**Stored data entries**

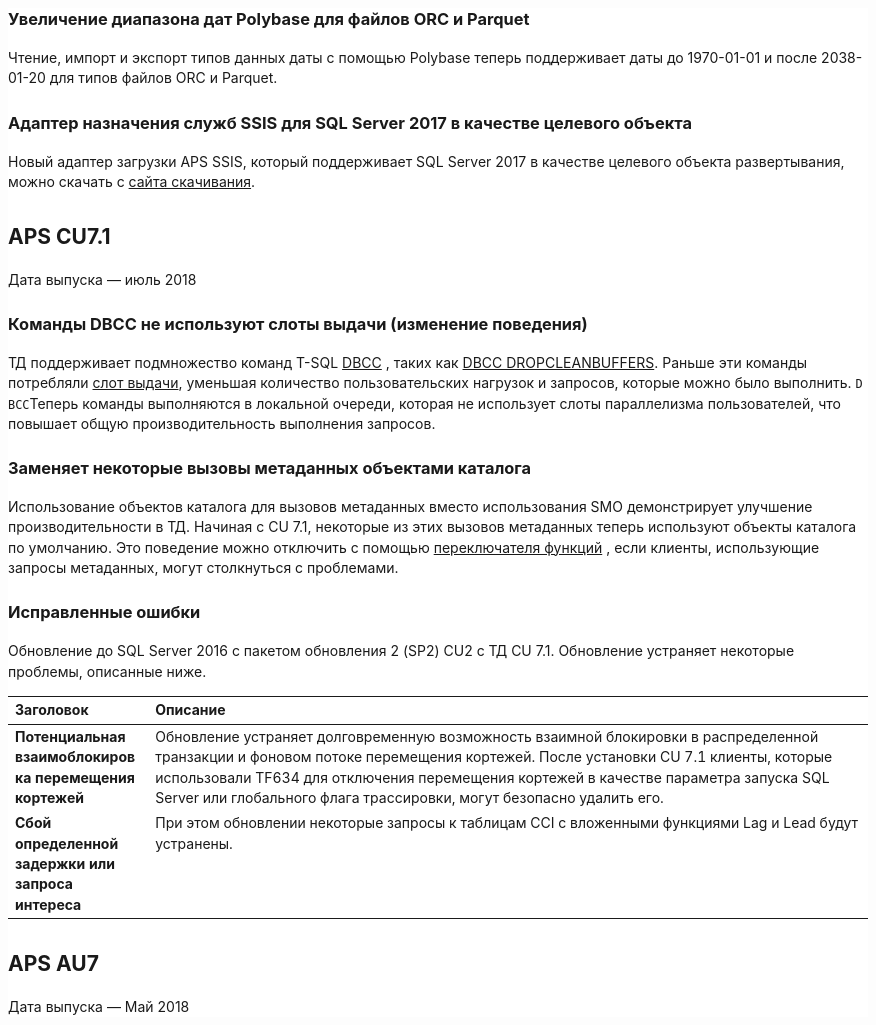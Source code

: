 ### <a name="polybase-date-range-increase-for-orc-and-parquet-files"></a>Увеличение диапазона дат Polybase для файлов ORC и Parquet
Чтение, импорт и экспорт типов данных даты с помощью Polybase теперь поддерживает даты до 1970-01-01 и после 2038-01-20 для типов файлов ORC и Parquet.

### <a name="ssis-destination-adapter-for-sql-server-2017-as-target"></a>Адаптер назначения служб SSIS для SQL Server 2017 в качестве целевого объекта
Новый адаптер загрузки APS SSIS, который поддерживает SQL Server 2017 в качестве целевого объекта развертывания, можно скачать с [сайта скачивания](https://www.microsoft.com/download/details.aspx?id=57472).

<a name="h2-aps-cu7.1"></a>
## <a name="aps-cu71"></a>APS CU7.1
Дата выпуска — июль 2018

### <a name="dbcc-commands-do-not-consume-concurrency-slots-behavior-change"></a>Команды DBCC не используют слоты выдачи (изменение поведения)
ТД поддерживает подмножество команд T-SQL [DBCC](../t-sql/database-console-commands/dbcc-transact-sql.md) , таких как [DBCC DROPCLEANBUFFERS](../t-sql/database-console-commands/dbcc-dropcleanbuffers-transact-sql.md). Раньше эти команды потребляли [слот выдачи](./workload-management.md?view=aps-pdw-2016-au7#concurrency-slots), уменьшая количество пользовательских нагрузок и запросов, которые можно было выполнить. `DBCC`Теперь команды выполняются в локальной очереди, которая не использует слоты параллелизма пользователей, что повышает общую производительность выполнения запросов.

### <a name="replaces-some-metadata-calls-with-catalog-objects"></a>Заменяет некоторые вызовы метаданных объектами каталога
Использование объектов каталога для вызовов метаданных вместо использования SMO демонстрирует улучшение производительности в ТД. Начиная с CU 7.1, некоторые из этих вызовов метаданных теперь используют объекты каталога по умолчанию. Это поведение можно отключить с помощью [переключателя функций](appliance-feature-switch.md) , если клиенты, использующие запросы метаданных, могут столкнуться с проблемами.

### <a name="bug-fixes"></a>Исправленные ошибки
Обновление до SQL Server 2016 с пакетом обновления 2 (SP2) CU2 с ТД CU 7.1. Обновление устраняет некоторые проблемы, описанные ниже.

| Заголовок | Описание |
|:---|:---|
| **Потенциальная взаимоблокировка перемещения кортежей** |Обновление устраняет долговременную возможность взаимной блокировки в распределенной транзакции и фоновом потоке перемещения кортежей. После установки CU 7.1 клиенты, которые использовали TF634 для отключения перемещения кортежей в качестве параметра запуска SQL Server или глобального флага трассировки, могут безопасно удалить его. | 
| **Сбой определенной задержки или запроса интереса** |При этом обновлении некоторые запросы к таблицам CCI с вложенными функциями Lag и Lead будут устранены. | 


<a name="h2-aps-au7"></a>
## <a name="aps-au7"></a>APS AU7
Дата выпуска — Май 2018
...
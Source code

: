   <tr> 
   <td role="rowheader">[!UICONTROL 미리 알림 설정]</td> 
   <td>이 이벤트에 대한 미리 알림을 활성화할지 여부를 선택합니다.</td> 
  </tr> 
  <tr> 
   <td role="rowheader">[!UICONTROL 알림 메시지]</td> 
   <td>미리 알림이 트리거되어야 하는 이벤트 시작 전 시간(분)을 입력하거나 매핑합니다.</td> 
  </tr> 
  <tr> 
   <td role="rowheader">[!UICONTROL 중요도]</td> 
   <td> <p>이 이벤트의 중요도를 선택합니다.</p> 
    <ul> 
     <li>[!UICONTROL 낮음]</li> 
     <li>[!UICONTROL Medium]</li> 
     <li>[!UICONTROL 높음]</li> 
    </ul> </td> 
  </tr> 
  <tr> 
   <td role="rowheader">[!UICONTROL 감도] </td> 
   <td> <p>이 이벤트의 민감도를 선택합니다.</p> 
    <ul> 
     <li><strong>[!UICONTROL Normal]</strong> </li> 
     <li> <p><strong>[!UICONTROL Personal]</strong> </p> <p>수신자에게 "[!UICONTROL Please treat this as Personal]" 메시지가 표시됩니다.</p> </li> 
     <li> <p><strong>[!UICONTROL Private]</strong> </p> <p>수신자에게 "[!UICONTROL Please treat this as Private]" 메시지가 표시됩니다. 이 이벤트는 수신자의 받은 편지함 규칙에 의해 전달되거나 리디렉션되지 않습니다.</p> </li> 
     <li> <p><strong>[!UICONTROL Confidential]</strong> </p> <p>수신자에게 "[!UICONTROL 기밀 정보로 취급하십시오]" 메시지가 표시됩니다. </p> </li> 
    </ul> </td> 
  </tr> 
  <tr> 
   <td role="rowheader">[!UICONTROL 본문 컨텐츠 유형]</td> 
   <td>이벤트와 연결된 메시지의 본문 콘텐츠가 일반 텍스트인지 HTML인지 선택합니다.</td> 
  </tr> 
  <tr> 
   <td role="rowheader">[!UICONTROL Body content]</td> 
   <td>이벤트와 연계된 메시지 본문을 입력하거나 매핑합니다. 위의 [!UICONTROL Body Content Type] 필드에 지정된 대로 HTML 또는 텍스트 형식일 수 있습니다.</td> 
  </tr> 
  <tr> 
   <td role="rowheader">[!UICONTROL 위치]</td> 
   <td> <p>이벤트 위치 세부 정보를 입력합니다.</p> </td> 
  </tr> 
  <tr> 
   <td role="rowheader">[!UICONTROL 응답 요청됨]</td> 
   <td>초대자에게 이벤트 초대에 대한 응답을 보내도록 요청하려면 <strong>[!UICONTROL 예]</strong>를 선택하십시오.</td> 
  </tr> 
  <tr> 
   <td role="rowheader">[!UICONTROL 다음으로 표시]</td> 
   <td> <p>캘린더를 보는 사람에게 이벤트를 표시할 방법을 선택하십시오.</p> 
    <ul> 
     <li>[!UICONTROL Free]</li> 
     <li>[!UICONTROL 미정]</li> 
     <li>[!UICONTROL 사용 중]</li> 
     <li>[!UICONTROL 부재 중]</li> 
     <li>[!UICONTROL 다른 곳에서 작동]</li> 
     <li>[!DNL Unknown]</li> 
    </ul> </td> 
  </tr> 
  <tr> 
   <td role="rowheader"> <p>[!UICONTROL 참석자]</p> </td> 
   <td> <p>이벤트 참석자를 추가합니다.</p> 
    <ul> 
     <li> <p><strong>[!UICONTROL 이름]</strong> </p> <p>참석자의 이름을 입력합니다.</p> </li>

**Aim of the task**
Once you find the line with "будут устранены. |" in the entries above, output it and each line after it up to and including the line with "Дата выпуска — Май 2018", and nothing else.

**Written response**
| **Сбой определенной задержки или запроса интереса** |При этом обновлении некоторые запросы к таблицам CCI с вложенными функциями Lag и Lead будут устранены. | 


<a name="h2-aps-au7"></a>
## <a name="aps-au7"></a>APS AU7
Дата выпуска — Май 2018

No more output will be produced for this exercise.